◆ What the task requires ◆
Produce an exact copy of all the data below, dropping every image.

◆ Listed entries ◆
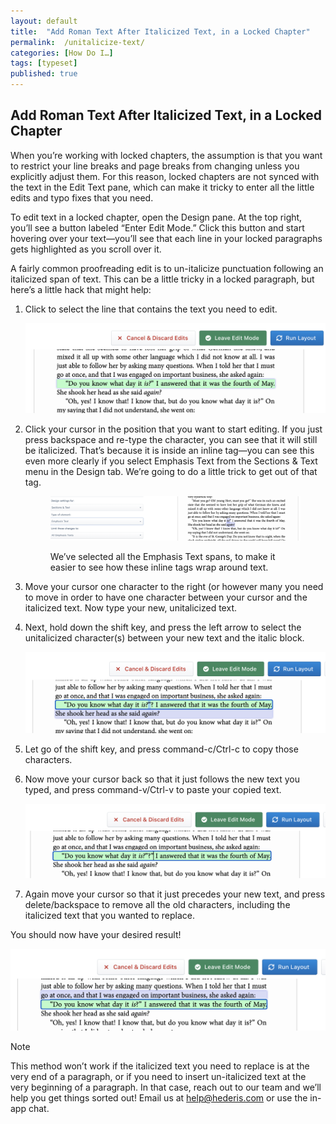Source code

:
 ```yaml
---
layout: default
title:  "Add Roman Text After Italicized Text, in a Locked Chapter"
permalink:  /unitalicize-text/
categories: [How Do I…]
tags: [typeset]
published: true
---
```


<section data-type="chapter" class="hsecchapter" data-hederis-type="hsecchapter" id="unitalicize-text" data-pi-attrs="id: unitalicize-text; data-tags: typeset;" role="doc-chapter" data-tags="typeset" data-author-name=" " data-book-title=" " title="Add Roman Text After Italicized Text, in a Locked Chapter"><h1 data-hederis-type="hblkchaptitle" class="hblkchaptitle" id="p9Y835rPx">Add Roman Text After Italicized Text, in a Locked Chapter</h1><p class="hblkp" data-hederis-type="hblkp" id="pYHbion1h">When you&#8217;re working with locked chapters, the assumption is that you want to restrict your line breaks and page breaks from changing unless you explicitly adjust them. For this reason, locked chapters are not synced with the text in the Edit Text pane, which can make it tricky to enter all the little edits and typo fixes that you need.</p><p class="hblkp" data-hederis-type="hblkp" id="pXREK4ZZK">To edit text in a locked chapter, open the Design pane. At the top right, you&#8217;ll see a button labeled &#8220;Enter Edit Mode.&#8221; Click this button and start hovering over your text&#8212;you&#8217;ll see that each line in your locked paragraphs gets highlighted as you scroll over it.</p><p class="hblkp" data-hederis-type="hblkp" id="p0iK9LfVb">A fairly common proofreading edit is to un-italicize punctuation following an italicized span of text. This can be a little tricky in a locked paragraph, but here&#8217;s a little hack that might help:</p><ol class="hwprnumlist" data-hederis-type="hwprnumlist" id="pZGd1z9x5"><li class="hblkoli" data-hederis-type="hblkoli" id="li8o2USFV6"><p class="hblkoli" data-hederis-type="hblklip" id="pkYAiayma">Click to select the line that contains the text you need to edit.</p><img data-hederis-type="hblkimg" class="hblkimg" id="pSleRG2dU" src="/images/edit_ital_1.png" data-img-src="edit_ital_1.png"/></li><li class="hblkoli" data-hederis-type="hblkoli" id="liuSeQoe17"><p class="hblkoli" data-hederis-type="hblklip" id="pBVAgj1Th">Click your cursor in the position that you want to start editing. If you just press backspace and re-type the character, you can see that it will still be italicized. That&#8217;s because it is inside an inline tag&#8212;you can see this even more clearly if you select Emphasis Text from the Sections &amp; Text menu in the Design tab. We&#8217;re going to do a little trick to get out of that tag.</p><figure class="hwprfig" data-hederis-type="hwprfig" id="pACzv8435"><img data-hederis-type="hblkimg" class="hblkimg" id="pAd2sqTAt" src="/images/edit_ital_all_emphasis.png" data-img-src="edit_ital_all_emphasis.png"/><p class="hblkcaption" data-hederis-type="hblkcaption" id="psnIfuMpC">We&#8217;ve selected all the Emphasis Text spans, to make it easier to see how these inline tags wrap around text.</p></figure></li><li class="hblkoli" data-hederis-type="hblkoli" id="liPZzHo3Bl"><p class="hblkoli" data-hederis-type="hblklip" id="pvK6iSIol">Move your cursor one character to the right (or however many you need to move in order to have one character between your cursor and the italicized text. Now type your new, unitalicized text.</p></li><li class="hblkoli" data-hederis-type="hblkoli" id="liLe4JsQw4"><p class="hblkoli" data-hederis-type="hblklip" id="pqoIiXBzm">Next, hold down the shift key, and press the left arrow to select the unitalicized character(s) between your new text and the italic block. </p><img data-hederis-type="hblkimg" class="hblkimg" id="phemqF8BG" src="/images/edit_ital_2.png" data-img-src="edit_ital_2.png"/></li><li class="hblkoli" data-hederis-type="hblkoli" id="liB3JyREXG"><p class="hblkoli" data-hederis-type="hblklip" id="pO2QsXk0w">Let go of the shift key, and press command-c/Ctrl-c to copy those characters.</p></li><li class="hblkoli" data-hederis-type="hblkoli" id="liURIURmLL"><p class="hblkoli" data-hederis-type="hblklip" id="pKhke75Rj">Now move your cursor back so that it just follows the new text you typed, and press command-v/Ctrl-v to paste your copied text.</p><img data-hederis-type="hblkimg" class="hblkimg" id="pg8FeGwUo" src="/images/edit_ital_3.png" data-img-src="edit_ital_3.png"/></li><li class="hblkoli" data-hederis-type="hblkoli" id="liF6Ou2REb"><p class="hblkoli" data-hederis-type="hblklip" id="p1S0R7OYx">Again move your cursor so that it just precedes your new text, and press delete/backspace to remove all the old characters, including the italicized text that you wanted to replace.</p></li></ol><p class="hblkp" data-hederis-type="hblkp" id="pMb5cRyQd">You should now have your desired result!</p><img data-hederis-type="hblkimg" class="hblkimg" id="p7K5KdPRG" src="/images/edit_ital_4.png" data-img-src="edit_ital_4.png"/><aside class="hwprbox box" data-hederis-type="hwprbox" id="pC7szwW6i" data-type="sidebar"><p class="hblktype" data-hederis-type="hblktype" id="pd7oLWXgO">Note</p><p class="hblkp" data-hederis-type="hblkp" id="pULJ50SGQ">This method won&#8217;t work if the italicized text you need to replace is at the very end of a paragraph, or if you need to insert un-italicized text at the very beginning of a paragraph. In that case, reach out to our team and we&#8217;ll help you get things sorted out! Email us at <a href="mailto:help@hederis.com" data-hederis-type="hspana" id="pAIsr0Eiw"><span class="Hyperlink" data-hederis-type="hspnspan" id="pthCyRz2y">help@hederis.com</span></a> or use the in-app chat.</p></aside></section>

◆ Worked solution ◆
Source code

:
 ```yaml
---
layout: default
title:  "Add Roman Text After Italicized Text, in a Locked Chapter"
permalink:  /unitalicize-text/
categories: [How Do I…]
tags: [typeset]
published: true
---
```


<section data-type="chapter" class="hsecchapter" data-hederis-type="hsecchapter" id="unitalicize-text" data-pi-attrs="id: unitalicize-text; data-tags: typeset;" role="doc-chapter" data-tags="typeset" data-author-name=" " data-book-title=" " title="Add Roman Text After Italicized Text, in a Locked Chapter"><h1 data-hederis-type="hblkchaptitle" class="hblkchaptitle" id="p9Y835rPx">Add Roman Text After Italicized Text, in a Locked Chapter</h1><p class="hblkp" data-hederis-type="hblkp" id="pYHbion1h">When you&#8217;re working with locked chapters, the assumption is that you want to restrict your line breaks and page breaks from changing unless you explicitly adjust them. For this reason, locked chapters are not synced with the text in the Edit Text pane, which can make it tricky to enter all the little edits and typo fixes that you need.</p><p class="hblkp" data-hederis-type="hblkp" id="pXREK4ZZK">To edit text in a locked chapter, open the Design pane. At the top right, you&#8217;ll see a button labeled &#8220;Enter Edit Mode.&#8221; Click this button and start hovering over your text&#8212;you&#8217;ll see that each line in your locked paragraphs gets highlighted as you scroll over it.</p><p class="hblkp" data-hederis-type="hblkp" id="p0iK9LfVb">A fairly common proofreading edit is to un-italicize punctuation following an italicized span of text. This can be a little tricky in a locked paragraph, but here&#8217;s a little hack that might help:</p><ol class="hwprnumlist" data-hederis-type="hwprnumlist" id="pZGd1z9x5"><li class="hblkoli" data-hederis-type="hblkoli" id="li8o2USFV6"><p class="hblkoli" data-hederis-type="hblklip" id="pkYAiayma">Click to select the line that contains the text you need to edit.</p><img data-hederis-type="hblkimg" class="hblkimg" id="pSleRG2dU" src="/images/edit_ital_1.png" data-img-src="edit_ital_1.png"/></li><li class="hblkoli" data-hederis-type="hblkoli" id="liuSeQoe17"><p class="hblkoli" data-hederis-type="hblklip" id="pBVAgj1Th">Click your cursor in the position that you want to start editing. If you just press backspace and re-type the character, you can see that it will still be italicized. That&#8217;s because it is inside an inline tag&#8212;you can see this even more clearly if you select Emphasis Text from the Sections &amp; Text menu in the Design tab. We&#8217;re going to do a little trick to get out of that tag.</p><figure class="hwprfig" data-hederis-type="hwprfig" id="pACzv8435"><img data-hederis-type="hblkimg" class="hblkimg" id="pAd2sqTAt" src="/images/edit_ital_all_emphasis.png" data-img-src="edit_ital_all_emphasis.png"/><p class="hblkcaption" data-hederis-type="hblkcaption" id="psnIfuMpC">We&#8217;ve selected all the Emphasis Text spans, to make it easier to see how these inline tags wrap around text.</p></figure></li><li class="hblkoli" data-hederis-type="hblkoli" id="liPZzHo3Bl"><p class="hblkoli" data-hederis-type="hblklip" id="pvK6iSIol">Move your cursor one character to the right (or however many you need to move in order to have one character between your cursor and the italicized text. Now type your new, unitalicized text.</p></li><li class="hblkoli" data-hederis-type="hblkoli" id="liLe4JsQw4"><p class="hblkoli" data-hederis-type="hblklip" id="pqoIiXBzm">Next, hold down the shift key, and press the left arrow to select the unitalicized character(s) between your new text and the italic block. </p><img data-hederis-type="hblkimg" class="hblkimg" id="phemqF8BG" src="/images/edit_ital_2.png" data-img-src="edit_ital_2.png"/></li><li class="hblkoli" data-hederis-type="hblkoli" id="liB3JyREXG"><p class="hblkoli" data-hederis-type="hblklip" id="pO2QsXk0w">Let go of the shift key, and press command-c/Ctrl-c to copy those characters.</p></li><li class="hblkoli" data-hederis-type="hblkoli" id="liURIURmLL"><p class="hblkoli" data-hederis-type="hblklip" id="pKhke75Rj">Now move your cursor back so that it just follows the new text you typed, and press command-v/Ctrl-v to paste your copied text.</p><img data-hederis-type="hblkimg" class="hblkimg" id="pg8FeGwUo" src="/images/edit_ital_3.png" data-img-src="edit_ital_3.png"/></li><li class="hblkoli" data-hederis-type="hblkoli" id="liF6Ou2REb"><p class="hblkoli" data-hederis-type="hblklip" id="p1S0R7OYx">Again move your cursor so that it just precedes your new text, and press delete/backspace to remove all the old characters, including the italicized text that you wanted to replace.</p></li></ol><p class="hblkp" data-hederis-type="hblkp" id="pMb5cRyQd">You should now have your desired result!</p><img data-hederis-type="hblkimg" class="hblkimg" id="p7K5KdPRG" src="/images/edit_ital_4.png" data-img-src="edit_ital_4.png"/><aside class="hwprbox box" data-hederis-type="hwprbox" id="pC7szwW6i" data-type="sidebar"><p class="hblktype" data-hederis-type="hblktype" id="pd7oLWXgO">Note</p><p class="hblkp" data-hederis-type="hblkp" id="pULJ50SGQ">This method won&#8217;t work if the italicized text you need to replace is at the very end of a paragraph, or if you need to insert un-italicized text at the very beginning of a paragraph. In that case, reach out to our team and we&#8217;ll help you get things sorted out! Email us at <a href="mailto:help@hederis.com" data-hederis-type="hspana" id="pAIsr0Eiw"><span class="Hyperlink" data-hederis-type="hspnspan" id="pthCyRz2y">help@hederis.com</span></a> or use the in-app chat.</p></aside></section>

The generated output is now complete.